腫れた頬に、海水にベタつく体に、落ち着かない心境。

飽き飽きするほど否応なしに突き付けられる実力差と、しかし受け入れられない意地。

見かねたように声を掛けてきた男は、息子と呼ばれる事が嬉しいのだとエースに笑って言った。

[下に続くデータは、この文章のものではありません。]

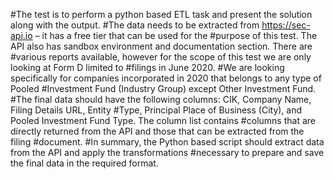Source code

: #The test is to perform a python based ETL task and present the solution along with the output.
#The data needs to be extracted from https://sec-api.io – it has a free tier that can be used for the
#purpose of this test. The API also has sandbox environment and documentation section. There are
#various reports available, however for the scope of this test we are only looking at Form D limited to
#filings in June 2020.
#We are looking specifically for companies incorporated in 2020 that belongs to any type of Pooled
#Investment Fund (Industry Group) except Other Investment Fund.
#The final data should have the following columns: CIK, Company Name, Filing Details URL, Entity
#Type, Principal Place of Business (City), and Pooled Investment Fund Type. The column list contains
#columns that are directly returned from the API and those that can be extracted from the filing
#document.
#In summary, the Python based script should extract data from the API and apply the transformations
#necessary to prepare and save the final data in the required format.
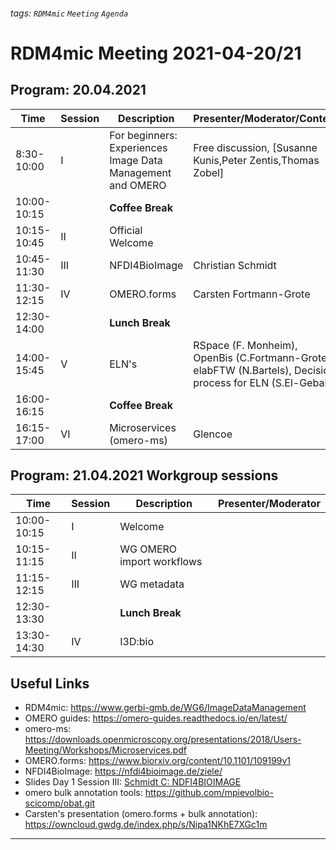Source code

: ###### tags: `RDM4mic` `Meeting` `Agenda`

# RDM4mic Meeting 2021-04-20/21

## Program: 20.04.2021 
Time | Session | Description | Presenter/Moderator/Content 
--- | --- | --- | ---
8:30-10:00 | I | For beginners: Experiences Image Data Management and OMERO | Free discussion, [Susanne Kunis,Peter Zentis,Thomas Zobel] 
10:00-10:15 |  | **Coffee Break** | |
10:15-10:45 | II | Official Welcome |
10:45-11:30 | III | NFDI4BioImage | Christian Schmidt |
11:30-12:15 | IV | OMERO.forms | Carsten Fortmann-Grote |
12:30-14:00 |  | **Lunch Break** | |
14:00-15:45 | V | ELN's | RSpace (F. Monheim), OpenBis (C.Fortmann-Grote), elabFTW (N.Bartels), Decision process for ELN (S.El-Gebali)
16:00-16:15 |  | **Coffee Break** |
16:15-17:00 | VI | Microservices (omero-ms) | Glencoe |


## Program: 21.04.2021 Workgroup sessions

Time | Session | Description | Presenter/Moderator
--- | --- | --- | --- 
10:00-10:15 | I | Welcome 
10:15-11:15 | II | WG OMERO import workflows
11:15-12:15 | III | WG metadata
12:30-13:30 |  |**Lunch Break**
13:30-14:30 | IV | I3D:bio



## Useful Links
- RDM4mic: https://www.gerbi-gmb.de/WG6/ImageDataManagement
- OMERO guides: https://omero-guides.readthedocs.io/en/latest/
- omero-ms: https://downloads.openmicroscopy.org/presentations/2018/Users-Meeting/Workshops/Microservices.pdf
- OMERO.forms: https://www.biorxiv.org/content/10.1101/109199v1
- NFDI4BioImage: https://nfdi4bioimage.de/ziele/ 
- Slides Day 1 Session III: [Schmidt C: NDFI4BIOIMAGE](https://nc2011.hatscher.com/s/M282Hrgx8yipZSE)
- omero bulk annotation tools: https://github.com/mpievolbio-scicomp/obat.git
- Carsten's presentation (omero.forms + bulk annotation): https://owncloud.gwdg.de/index.php/s/Nipa1NKhE7XGc1m
---
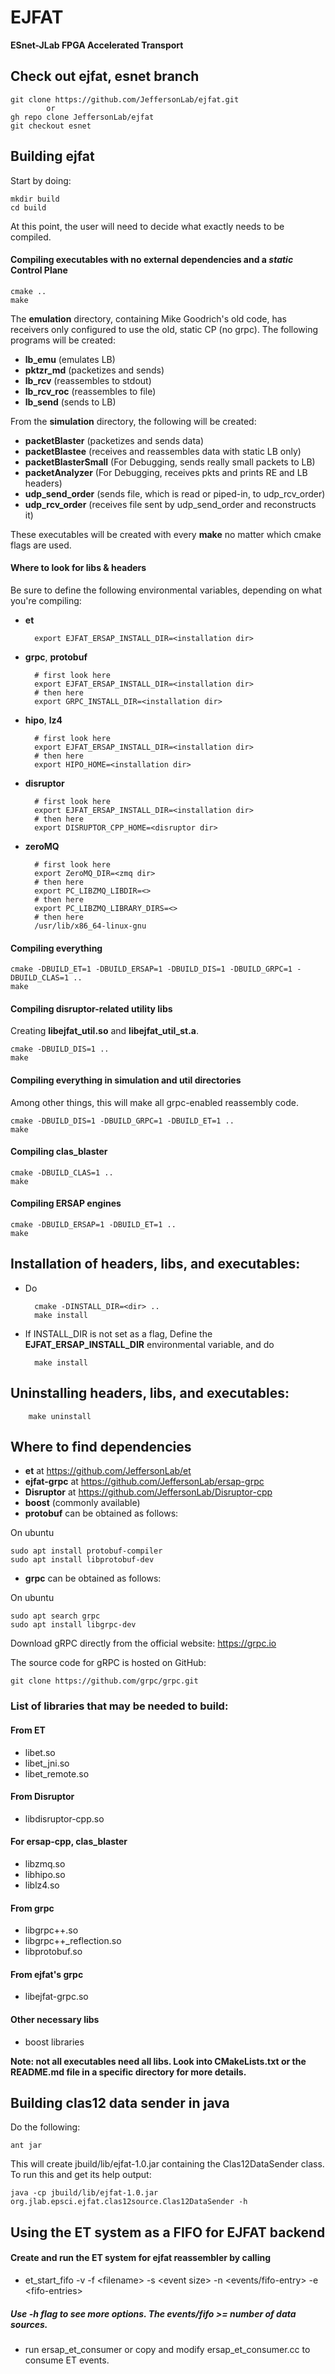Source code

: # EJFAT
**ESnet-JLab FPGA Accelerated Transport**

## Check out ejfat, esnet branch

    git clone https://github.com/JeffersonLab/ejfat.git
            or 
    gh repo clone JeffersonLab/ejfat
    git checkout esnet
    

## Building ejfat

Start by doing:

    mkdir build
    cd build
    
At this point, the user will need to decide what exactly needs to be compiled.

#### Compiling executables with no external dependencies and a ***static*** Control Plane

    cmake ..
    make

The **emulation** directory, containing Mike Goodrich's old code,
has receivers only configured to use the old, static CP (no grpc).
The following programs will be created:

- **lb_emu**     (emulates LB)
- **pktzr_md**   (packetizes and sends)
- **lb_rcv**     (reassembles to stdout)
- **lb_rcv_roc** (reassembles to file)
- **lb_send**    (sends to LB)


From the **simulation** directory, the following will be created:

- **packetBlaster** (packetizes and sends data)
- **packetBlastee** (receives and reassembles data with static LB only)
- **packetBlasterSmall** (For Debugging, sends really small packets to LB)
- **packetAnalyzer** (For Debugging, receives pkts and prints RE and LB headers)
- **udp_send_order** (sends file, which is read or piped-in, to udp_rcv_order)
- **udp_rcv_order** (receives file sent by udp_send_order and reconstructs it)

These executables will be created with every **make** no matter
which cmake flags are used.


#### Where to look for libs & headers

Be sure to define the following environmental variables, depending on what
you're compiling:

- **et**

        export EJFAT_ERSAP_INSTALL_DIR=<installation dir>
        
- **grpc**, **protobuf**

        # first look here
        export EJFAT_ERSAP_INSTALL_DIR=<installation dir>
        # then here
        export GRPC_INSTALL_DIR=<installation dir>
        
- **hipo**, **lz4**

        # first look here
        export EJFAT_ERSAP_INSTALL_DIR=<installation dir>
        # then here
        export HIPO_HOME=<installation dir>
        
- **disruptor**

        # first look here
        export EJFAT_ERSAP_INSTALL_DIR=<installation dir>
        # then here
        export DISRUPTOR_CPP_HOME=<disruptor dir>
        
        
- **zeroMQ**

        # first look here
        export ZeroMQ_DIR=<zmq dir>
        # then here
        export PC_LIBZMQ_LIBDIR=<>
        # then here
        export PC_LIBZMQ_LIBRARY_DIRS=<>
        # then here
        /usr/lib/x86_64-linux-gnu
        


#### Compiling everything

    cmake -DBUILD_ET=1 -DBUILD_ERSAP=1 -DBUILD_DIS=1 -DBUILD_GRPC=1 -DBUILD_CLAS=1 ..
    make



#### Compiling disruptor-related utility libs
Creating **libejfat_util.so** and **libejfat_util_st.a**.

    cmake -DBUILD_DIS=1 ..
    make



#### Compiling everything in simulation and util directories

Among other things, this will make all grpc-enabled reassembly code.

    cmake -DBUILD_DIS=1 -DBUILD_GRPC=1 -DBUILD_ET=1 ..
    make



#### Compiling clas_blaster

    cmake -DBUILD_CLAS=1 ..
    make


#### Compiling ERSAP engines

    cmake -DBUILD_ERSAP=1 -DBUILD_ET=1 ..
    make




## Installation of headers, libs, and executables:

- Do
    
        cmake -DINSTALL_DIR=<dir> ..
        make install

- If INSTALL_DIR is not set as a flag,
  Define the **EJFAT_ERSAP_INSTALL_DIR** environmental variable, and do
   
        make install



## Uninstalling headers, libs, and executables:
   
        make uninstall


## Where to find dependencies

- **et**  at  https://github.com/JeffersonLab/et
- **ejfat-grpc**  at  https://github.com/JeffersonLab/ersap-grpc
- **Disruptor** at https://github.com/JeffersonLab/Disruptor-cpp
- **boost** (commonly available)
- **protobuf** can be obtained as follows:

On ubuntu

    sudo apt install protobuf-compiler
    sudo apt install libprotobuf-dev

- **grpc** can be obtained as follows:


On ubuntu

    sudo apt search grpc
    sudo apt install libgrpc-dev


Download gRPC directly from the official website: https://grpc.io

The source code for gRPC is hosted on GitHub:

    git clone https://github.com/grpc/grpc.git



### List of libraries that may be needed to build:

#### From ET

- libet.so
- libet_jni.so
- libet_remote.so

#### From Disruptor

- libdisruptor-cpp.so

#### For ersap-cpp, clas_blaster

- libzmq.so
- libhipo.so
- liblz4.so

#### From grpc

- libgrpc++.so
- libgrpc++_reflection.so
- libprotobuf.so

#### From ejfat's grpc

- libejfat-grpc.so

#### Other necessary libs

- boost libraries


**Note: not all executables need all libs.
Look into CMakeLists.txt or the README.md file in a specific
directory for more details.**



## Building clas12 data sender in java
Do the following:

    ant jar

This will create jbuild/lib/ejfat-1.0.jar containing the 
Clas12DataSender class. To run this and get its help output:

    java -cp jbuild/lib/ejfat-1.0.jar org.jlab.epsci.ejfat.clas12source.Clas12DataSender -h



## Using the ET system as a FIFO for EJFAT backend

#### Create and run the ET system for ejfat reassembler by calling

- et_start_fifo -v -f \<filename\> -s \<event size\> -n \<events/fifo-entry\> -e \<fifo-entries\>

##### Use -h flag to see more options. The events/fifo  >= number of data sources.


- run ersap_et_consumer or copy and modify ersap_et_consumer.cc to
  consume ET events.
   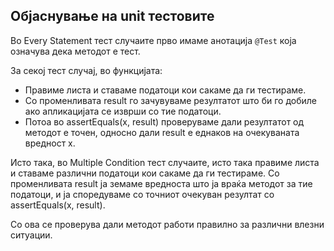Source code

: ## Објаснување на unit тестовите

Во Every Statement тест случаите прво имаме анотација `@Test` која означува дека методот е тест.

За секој тест случај, во функцијата:

* Правиме листа и ставаме податоци кои сакаме да ги тестираме.
* Со променливата result го зачувуваме резултатот што би го добиле ако апликацијата се изврши со тие податоци.
* Потоа во assertEquals(x, result) проверуваме дали резултатот од методот е точен, односно дали result е еднаков на очекуваната вредност x.

Исто така, во Multiple Condition тест случаите, исто така правиме листа и ставаме различни податоци кои сакаме да ги тестираме. Со променливата result ја земаме вредноста што ја враќа методот за тие податоци, и ја споредуваме со точниот очекуван резултат со assertEquals(x, result).

Со ова се проверува дали методот работи правилно за различни влезни ситуации.


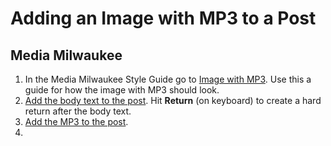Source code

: # Adding an Image with MP3 to a Post

## Media Milwaukee

1. In the Media Milwaukee Style Guide go to [Image with MP3](http://mediamilwaukee.com/style-guide#imagewithmp3). Use this a guide for how the image with MP3 should look.
2. [Add the body text to the post](/working-with-text-and-links/working-with-content-in-the-visual-editor.md). Hit **Return** \(on keyboard\) to create a hard return after the body text.
3. [Add the MP3 to the post](/working-with-media/adding-an-mp3-to-a-post.md).
4.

「オヤジがいて、姐さんがいて、家族がいて家がある。それだけで、おれァ幸せもんだよい」

「……家族」

「そうさ。オヤジにかかるとな、すげぇんだ。敵だった奴らも親父の下じゃみんな家族になっちまう。……おっと、だが一つ忠告だ」

そう言って、にんまりと男は笑身を浮かべてエースを覗き込む。

まるでイタズラを自慢する子供のような顔だとエースは思った。

「オヤジは案外嫉妬深い」

ついでにナースが飛び切り怖ぇ、と楽しげに声を弾ませて言った男に通りかかったナースの眼光が煌めく。それを誤魔化すように肩を竦め、男はエースに笑いかけると去って行った。

一人残されたエースは、しばらくその背を視線で追いかけ、ついと青々と広がる空を見上げる。

そうしてしばらく、エースはゆっくりと立ち上がり、何度も襲撃に向かったあの部屋へと足を向けた。